Records shown:
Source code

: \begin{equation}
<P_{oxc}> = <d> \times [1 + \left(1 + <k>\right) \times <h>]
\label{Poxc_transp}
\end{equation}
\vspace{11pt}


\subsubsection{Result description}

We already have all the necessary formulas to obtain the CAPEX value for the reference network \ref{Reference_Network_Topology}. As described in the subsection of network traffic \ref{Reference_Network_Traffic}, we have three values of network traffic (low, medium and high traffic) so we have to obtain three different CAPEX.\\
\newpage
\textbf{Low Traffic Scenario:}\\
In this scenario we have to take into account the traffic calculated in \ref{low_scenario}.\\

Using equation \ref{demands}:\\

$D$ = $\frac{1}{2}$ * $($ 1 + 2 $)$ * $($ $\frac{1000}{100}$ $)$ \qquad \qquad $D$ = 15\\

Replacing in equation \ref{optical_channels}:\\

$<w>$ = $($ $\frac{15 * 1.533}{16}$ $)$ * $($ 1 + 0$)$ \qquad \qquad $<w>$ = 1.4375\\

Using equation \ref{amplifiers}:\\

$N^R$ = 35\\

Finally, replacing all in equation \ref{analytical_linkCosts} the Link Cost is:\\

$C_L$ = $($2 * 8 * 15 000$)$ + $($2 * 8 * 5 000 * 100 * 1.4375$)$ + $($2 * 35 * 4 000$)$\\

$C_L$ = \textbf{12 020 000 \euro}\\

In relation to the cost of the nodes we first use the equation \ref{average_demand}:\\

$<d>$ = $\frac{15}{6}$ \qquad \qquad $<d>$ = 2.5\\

Exercise instructions: The answer must consist of every entry, set down exactly as given.

Your response:
Source code

: \begin{equation}
<P_{oxc}> = <d> \times [1 + \left(1 + <k>\right) \times <h>]
\label{Poxc_transp}
\end{equation}
\vspace{11pt}


\subsubsection{Result description}

We already have all the necessary formulas to obtain the CAPEX value for the reference network \ref{Reference_Network_Topology}. As described in the subsection of network traffic \ref{Reference_Network_Traffic}, we have three values of network traffic (low, medium and high traffic) so we have to obtain three different CAPEX.\\
\newpage
\textbf{Low Traffic Scenario:}\\
In this scenario we have to take into account the traffic calculated in \ref{low_scenario}.\\

Using equation \ref{demands}:\\

$D$ = $\frac{1}{2}$ * $($ 1 + 2 $)$ * $($ $\frac{1000}{100}$ $)$ \qquad \qquad $D$ = 15\\

Replacing in equation \ref{optical_channels}:\\

$<w>$ = $($ $\frac{15 * 1.533}{16}$ $)$ * $($ 1 + 0$)$ \qquad \qquad $<w>$ = 1.4375\\

Using equation \ref{amplifiers}:\\

$N^R$ = 35\\

Finally, replacing all in equation \ref{analytical_linkCosts} the Link Cost is:\\

$C_L$ = $($2 * 8 * 15 000$)$ + $($2 * 8 * 5 000 * 100 * 1.4375$)$ + $($2 * 35 * 4 000$)$\\

$C_L$ = \textbf{12 020 000 \euro}\\

In relation to the cost of the nodes we first use the equation \ref{average_demand}:\\

$<d>$ = $\frac{15}{6}$ \qquad \qquad $<d>$ = 2.5\\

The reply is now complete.